** Work to complete **
Your answer must consist only of the lines from the start of the entries through the line that holds "1. [ 武汉制定诊疗方案", copied exactly, with no pictures.

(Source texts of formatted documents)
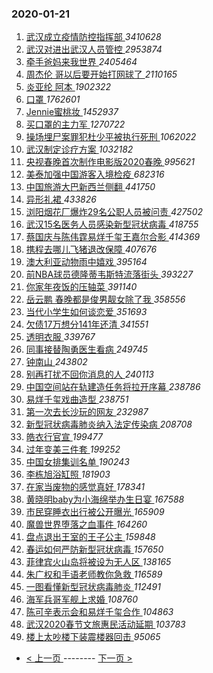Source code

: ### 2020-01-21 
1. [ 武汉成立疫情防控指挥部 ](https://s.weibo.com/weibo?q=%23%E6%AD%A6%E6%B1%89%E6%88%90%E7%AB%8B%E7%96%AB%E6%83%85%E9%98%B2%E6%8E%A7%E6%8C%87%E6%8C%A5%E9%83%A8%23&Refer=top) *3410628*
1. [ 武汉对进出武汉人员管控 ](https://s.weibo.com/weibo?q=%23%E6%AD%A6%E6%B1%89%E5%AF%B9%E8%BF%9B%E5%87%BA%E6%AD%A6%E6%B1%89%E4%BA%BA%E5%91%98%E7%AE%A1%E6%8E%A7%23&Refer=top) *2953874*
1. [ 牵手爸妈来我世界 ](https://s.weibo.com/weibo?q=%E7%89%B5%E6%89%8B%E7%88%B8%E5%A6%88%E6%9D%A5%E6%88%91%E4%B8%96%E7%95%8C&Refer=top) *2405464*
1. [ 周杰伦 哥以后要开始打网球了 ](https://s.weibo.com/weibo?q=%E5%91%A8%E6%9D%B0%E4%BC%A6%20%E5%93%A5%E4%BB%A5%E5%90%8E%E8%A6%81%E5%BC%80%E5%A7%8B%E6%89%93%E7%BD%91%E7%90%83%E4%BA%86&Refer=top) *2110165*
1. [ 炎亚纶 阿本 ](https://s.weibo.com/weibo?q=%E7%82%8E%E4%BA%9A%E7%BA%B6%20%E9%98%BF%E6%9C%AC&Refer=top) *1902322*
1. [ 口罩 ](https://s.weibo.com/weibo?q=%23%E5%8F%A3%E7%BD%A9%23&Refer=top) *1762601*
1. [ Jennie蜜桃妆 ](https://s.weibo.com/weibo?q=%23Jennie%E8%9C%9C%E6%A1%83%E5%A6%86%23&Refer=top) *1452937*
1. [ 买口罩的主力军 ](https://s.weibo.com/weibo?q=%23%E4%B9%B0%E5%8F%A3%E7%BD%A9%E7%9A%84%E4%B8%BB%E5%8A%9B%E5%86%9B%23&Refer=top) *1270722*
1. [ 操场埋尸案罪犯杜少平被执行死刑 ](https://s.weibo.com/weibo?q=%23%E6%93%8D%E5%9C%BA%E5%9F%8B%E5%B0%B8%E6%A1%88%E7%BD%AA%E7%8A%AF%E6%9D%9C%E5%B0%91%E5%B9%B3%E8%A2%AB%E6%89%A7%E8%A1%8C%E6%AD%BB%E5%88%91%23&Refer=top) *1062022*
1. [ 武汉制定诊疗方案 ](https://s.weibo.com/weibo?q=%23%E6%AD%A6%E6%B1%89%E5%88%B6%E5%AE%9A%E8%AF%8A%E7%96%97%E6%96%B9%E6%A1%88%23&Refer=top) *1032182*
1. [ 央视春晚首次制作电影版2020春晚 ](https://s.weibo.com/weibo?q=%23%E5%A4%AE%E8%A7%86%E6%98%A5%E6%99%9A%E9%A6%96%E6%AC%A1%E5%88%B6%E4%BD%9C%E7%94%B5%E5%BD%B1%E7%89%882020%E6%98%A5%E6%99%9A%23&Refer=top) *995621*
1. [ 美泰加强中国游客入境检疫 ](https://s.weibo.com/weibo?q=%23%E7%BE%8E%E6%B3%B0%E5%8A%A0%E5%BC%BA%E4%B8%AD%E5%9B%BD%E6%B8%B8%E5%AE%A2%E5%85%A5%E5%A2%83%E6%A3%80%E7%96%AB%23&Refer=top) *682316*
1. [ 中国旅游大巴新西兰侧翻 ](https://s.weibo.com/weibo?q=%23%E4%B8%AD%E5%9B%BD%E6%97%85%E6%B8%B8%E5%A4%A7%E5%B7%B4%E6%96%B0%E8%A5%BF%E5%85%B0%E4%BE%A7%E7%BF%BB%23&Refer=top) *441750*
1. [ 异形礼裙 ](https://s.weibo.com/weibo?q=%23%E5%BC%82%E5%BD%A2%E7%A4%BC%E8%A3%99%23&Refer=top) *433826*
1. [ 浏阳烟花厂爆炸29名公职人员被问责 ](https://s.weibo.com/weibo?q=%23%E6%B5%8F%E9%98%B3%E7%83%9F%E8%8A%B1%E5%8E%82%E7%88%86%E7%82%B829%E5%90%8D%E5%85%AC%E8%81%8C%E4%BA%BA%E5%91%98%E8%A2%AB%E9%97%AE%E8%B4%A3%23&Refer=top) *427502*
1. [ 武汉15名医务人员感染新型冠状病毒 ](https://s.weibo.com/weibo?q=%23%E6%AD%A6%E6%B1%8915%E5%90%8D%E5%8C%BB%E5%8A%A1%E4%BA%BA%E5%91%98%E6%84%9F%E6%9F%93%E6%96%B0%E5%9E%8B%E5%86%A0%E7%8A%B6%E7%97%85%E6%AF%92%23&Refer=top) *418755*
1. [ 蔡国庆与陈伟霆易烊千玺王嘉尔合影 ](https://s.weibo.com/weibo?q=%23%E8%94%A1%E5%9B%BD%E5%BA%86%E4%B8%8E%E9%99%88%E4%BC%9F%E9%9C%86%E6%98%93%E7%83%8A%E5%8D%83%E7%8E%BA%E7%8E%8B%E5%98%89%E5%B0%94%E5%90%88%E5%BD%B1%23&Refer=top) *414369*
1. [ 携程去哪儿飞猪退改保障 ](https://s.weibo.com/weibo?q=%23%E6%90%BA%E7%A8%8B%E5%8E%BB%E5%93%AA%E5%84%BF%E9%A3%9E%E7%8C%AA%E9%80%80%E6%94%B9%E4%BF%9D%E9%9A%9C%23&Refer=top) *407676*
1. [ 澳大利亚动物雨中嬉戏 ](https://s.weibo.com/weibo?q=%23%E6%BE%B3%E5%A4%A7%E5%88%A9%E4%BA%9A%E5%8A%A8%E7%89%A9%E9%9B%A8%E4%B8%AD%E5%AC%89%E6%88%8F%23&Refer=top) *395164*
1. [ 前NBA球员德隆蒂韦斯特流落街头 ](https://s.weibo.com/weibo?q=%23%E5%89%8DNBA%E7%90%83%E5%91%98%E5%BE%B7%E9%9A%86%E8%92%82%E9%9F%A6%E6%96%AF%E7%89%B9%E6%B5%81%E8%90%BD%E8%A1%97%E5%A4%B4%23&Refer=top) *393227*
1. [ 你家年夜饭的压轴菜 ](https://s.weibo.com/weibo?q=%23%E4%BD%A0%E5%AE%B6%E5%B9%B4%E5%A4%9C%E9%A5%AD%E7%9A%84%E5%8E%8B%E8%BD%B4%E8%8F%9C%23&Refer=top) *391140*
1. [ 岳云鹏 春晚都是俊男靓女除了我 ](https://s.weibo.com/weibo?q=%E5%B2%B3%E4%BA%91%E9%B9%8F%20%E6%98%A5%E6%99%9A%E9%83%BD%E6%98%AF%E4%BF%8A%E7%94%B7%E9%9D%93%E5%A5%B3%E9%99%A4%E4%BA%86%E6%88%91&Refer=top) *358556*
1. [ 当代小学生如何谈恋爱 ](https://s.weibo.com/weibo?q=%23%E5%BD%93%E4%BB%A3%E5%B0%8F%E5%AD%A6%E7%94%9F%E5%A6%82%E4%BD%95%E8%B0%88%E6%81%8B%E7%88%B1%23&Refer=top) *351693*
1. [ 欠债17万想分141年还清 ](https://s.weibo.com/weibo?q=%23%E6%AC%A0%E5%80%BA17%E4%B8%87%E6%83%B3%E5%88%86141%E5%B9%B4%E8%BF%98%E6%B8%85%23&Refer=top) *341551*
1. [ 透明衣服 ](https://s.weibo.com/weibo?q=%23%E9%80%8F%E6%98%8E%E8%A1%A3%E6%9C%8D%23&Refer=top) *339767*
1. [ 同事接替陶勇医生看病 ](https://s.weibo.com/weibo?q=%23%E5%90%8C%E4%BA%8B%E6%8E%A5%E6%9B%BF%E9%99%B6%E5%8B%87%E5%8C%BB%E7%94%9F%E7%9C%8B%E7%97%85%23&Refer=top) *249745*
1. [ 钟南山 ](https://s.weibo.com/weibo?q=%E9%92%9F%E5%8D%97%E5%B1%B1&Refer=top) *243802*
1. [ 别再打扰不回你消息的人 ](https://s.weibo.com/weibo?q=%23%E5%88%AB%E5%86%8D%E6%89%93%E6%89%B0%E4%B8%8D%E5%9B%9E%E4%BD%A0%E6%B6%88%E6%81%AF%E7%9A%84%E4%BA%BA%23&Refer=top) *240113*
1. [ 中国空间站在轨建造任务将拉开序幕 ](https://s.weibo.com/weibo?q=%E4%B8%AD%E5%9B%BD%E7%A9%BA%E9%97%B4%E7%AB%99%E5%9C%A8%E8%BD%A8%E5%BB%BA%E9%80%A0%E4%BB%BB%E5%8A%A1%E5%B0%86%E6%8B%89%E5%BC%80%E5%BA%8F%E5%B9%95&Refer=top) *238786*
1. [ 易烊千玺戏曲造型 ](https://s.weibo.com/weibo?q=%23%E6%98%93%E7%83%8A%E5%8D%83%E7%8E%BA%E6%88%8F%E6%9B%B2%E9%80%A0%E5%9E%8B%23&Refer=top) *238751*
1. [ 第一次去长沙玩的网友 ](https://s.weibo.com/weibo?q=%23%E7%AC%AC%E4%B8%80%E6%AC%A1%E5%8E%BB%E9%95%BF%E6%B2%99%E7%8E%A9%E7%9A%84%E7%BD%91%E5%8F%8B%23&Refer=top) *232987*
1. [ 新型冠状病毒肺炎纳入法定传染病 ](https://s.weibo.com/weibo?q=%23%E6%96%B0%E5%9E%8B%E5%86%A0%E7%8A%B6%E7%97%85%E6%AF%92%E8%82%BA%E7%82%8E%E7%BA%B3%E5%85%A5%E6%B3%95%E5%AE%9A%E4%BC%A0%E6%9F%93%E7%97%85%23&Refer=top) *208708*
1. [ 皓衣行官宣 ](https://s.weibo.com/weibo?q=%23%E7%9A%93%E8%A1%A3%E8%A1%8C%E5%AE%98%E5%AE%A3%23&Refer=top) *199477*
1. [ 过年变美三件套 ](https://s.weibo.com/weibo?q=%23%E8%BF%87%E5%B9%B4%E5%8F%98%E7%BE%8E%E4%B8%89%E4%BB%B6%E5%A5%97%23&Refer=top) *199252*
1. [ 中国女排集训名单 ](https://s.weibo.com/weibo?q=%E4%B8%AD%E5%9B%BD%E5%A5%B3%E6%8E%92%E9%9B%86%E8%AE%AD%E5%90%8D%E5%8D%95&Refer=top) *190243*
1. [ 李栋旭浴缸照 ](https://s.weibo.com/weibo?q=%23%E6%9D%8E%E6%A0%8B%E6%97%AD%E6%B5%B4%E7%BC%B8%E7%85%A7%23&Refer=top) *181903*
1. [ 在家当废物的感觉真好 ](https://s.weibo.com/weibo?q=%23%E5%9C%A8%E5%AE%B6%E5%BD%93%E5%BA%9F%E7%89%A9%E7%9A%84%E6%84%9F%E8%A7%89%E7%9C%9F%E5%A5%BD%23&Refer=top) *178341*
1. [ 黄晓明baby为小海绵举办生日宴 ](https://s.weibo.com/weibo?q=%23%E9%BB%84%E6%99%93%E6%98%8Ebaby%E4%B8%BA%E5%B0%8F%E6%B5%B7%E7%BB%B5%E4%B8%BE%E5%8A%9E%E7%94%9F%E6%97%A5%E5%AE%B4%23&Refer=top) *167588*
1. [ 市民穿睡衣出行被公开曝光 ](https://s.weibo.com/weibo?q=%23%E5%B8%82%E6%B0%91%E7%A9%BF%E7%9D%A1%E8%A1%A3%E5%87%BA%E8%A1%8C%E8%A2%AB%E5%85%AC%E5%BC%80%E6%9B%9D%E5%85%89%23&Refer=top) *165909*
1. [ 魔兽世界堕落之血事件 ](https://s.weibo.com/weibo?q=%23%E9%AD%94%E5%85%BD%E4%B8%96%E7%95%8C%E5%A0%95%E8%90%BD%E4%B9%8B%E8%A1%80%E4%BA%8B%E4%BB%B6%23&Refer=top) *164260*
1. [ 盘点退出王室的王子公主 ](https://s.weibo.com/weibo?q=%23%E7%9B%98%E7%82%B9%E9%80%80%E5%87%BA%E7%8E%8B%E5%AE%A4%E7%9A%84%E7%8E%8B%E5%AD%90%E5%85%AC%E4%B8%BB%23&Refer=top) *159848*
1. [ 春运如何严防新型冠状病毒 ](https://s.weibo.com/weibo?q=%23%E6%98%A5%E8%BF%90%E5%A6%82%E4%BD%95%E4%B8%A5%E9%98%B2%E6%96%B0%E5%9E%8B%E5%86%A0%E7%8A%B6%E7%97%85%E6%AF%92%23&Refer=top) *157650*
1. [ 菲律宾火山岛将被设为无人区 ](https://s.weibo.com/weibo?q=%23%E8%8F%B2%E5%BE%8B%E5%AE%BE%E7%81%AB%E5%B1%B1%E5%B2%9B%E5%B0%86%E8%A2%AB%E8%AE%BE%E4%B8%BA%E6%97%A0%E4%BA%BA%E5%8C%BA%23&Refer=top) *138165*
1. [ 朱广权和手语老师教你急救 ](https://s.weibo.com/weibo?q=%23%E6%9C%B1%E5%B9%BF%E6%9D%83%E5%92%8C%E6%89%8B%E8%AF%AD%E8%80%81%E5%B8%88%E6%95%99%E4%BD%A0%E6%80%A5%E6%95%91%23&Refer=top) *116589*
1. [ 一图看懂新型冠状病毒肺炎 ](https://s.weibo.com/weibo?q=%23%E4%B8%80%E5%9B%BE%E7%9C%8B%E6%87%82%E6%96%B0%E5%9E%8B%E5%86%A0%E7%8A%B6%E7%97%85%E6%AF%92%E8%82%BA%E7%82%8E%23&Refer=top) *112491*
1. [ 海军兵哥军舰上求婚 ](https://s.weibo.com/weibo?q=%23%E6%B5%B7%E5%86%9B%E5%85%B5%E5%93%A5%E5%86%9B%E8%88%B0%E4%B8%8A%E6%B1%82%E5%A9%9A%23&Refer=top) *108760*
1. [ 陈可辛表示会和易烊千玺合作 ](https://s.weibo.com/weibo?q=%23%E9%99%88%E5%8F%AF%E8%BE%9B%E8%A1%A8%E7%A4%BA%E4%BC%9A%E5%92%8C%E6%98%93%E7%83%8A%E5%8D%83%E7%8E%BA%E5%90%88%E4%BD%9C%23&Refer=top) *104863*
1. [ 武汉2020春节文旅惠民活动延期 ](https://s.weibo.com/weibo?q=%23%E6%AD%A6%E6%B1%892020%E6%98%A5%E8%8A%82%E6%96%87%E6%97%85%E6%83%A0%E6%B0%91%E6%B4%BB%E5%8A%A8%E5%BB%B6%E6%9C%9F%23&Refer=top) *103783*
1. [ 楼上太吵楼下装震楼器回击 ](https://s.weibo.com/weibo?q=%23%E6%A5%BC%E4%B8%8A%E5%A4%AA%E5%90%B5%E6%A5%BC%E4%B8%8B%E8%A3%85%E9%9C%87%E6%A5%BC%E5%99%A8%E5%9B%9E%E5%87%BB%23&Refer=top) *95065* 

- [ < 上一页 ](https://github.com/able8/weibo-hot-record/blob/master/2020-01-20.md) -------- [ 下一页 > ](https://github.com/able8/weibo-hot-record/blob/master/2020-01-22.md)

** Problem solution **
Source code

: ### 2020-01-21 
1. [ 武汉成立疫情防控指挥部 ](https://s.weibo.com/weibo?q=%23%E6%AD%A6%E6%B1%89%E6%88%90%E7%AB%8B%E7%96%AB%E6%83%85%E9%98%B2%E6%8E%A7%E6%8C%87%E6%8C%A5%E9%83%A8%23&Refer=top) *3410628*
1. [ 武汉对进出武汉人员管控 ](https://s.weibo.com/weibo?q=%23%E6%AD%A6%E6%B1%89%E5%AF%B9%E8%BF%9B%E5%87%BA%E6%AD%A6%E6%B1%89%E4%BA%BA%E5%91%98%E7%AE%A1%E6%8E%A7%23&Refer=top) *2953874*
1. [ 牵手爸妈来我世界 ](https://s.weibo.com/weibo?q=%E7%89%B5%E6%89%8B%E7%88%B8%E5%A6%88%E6%9D%A5%E6%88%91%E4%B8%96%E7%95%8C&Refer=top) *2405464*
1. [ 周杰伦 哥以后要开始打网球了 ](https://s.weibo.com/weibo?q=%E5%91%A8%E6%9D%B0%E4%BC%A6%20%E5%93%A5%E4%BB%A5%E5%90%8E%E8%A6%81%E5%BC%80%E5%A7%8B%E6%89%93%E7%BD%91%E7%90%83%E4%BA%86&Refer=top) *2110165*
1. [ 炎亚纶 阿本 ](https://s.weibo.com/weibo?q=%E7%82%8E%E4%BA%9A%E7%BA%B6%20%E9%98%BF%E6%9C%AC&Refer=top) *1902322*
1. [ 口罩 ](https://s.weibo.com/weibo?q=%23%E5%8F%A3%E7%BD%A9%23&Refer=top) *1762601*
1. [ Jennie蜜桃妆 ](https://s.weibo.com/weibo?q=%23Jennie%E8%9C%9C%E6%A1%83%E5%A6%86%23&Refer=top) *1452937*
1. [ 买口罩的主力军 ](https://s.weibo.com/weibo?q=%23%E4%B9%B0%E5%8F%A3%E7%BD%A9%E7%9A%84%E4%B8%BB%E5%8A%9B%E5%86%9B%23&Refer=top) *1270722*
1. [ 操场埋尸案罪犯杜少平被执行死刑 ](https://s.weibo.com/weibo?q=%23%E6%93%8D%E5%9C%BA%E5%9F%8B%E5%B0%B8%E6%A1%88%E7%BD%AA%E7%8A%AF%E6%9D%9C%E5%B0%91%E5%B9%B3%E8%A2%AB%E6%89%A7%E8%A1%8C%E6%AD%BB%E5%88%91%23&Refer=top) *1062022*
1. [ 武汉制定诊疗方案 ](https://s.weibo.com/weibo?q=%23%E6%AD%A6%E6%B1%89%E5%88%B6%E5%AE%9A%E8%AF%8A%E7%96%97%E6%96%B9%E6%A1%88%23&Refer=top) *1032182*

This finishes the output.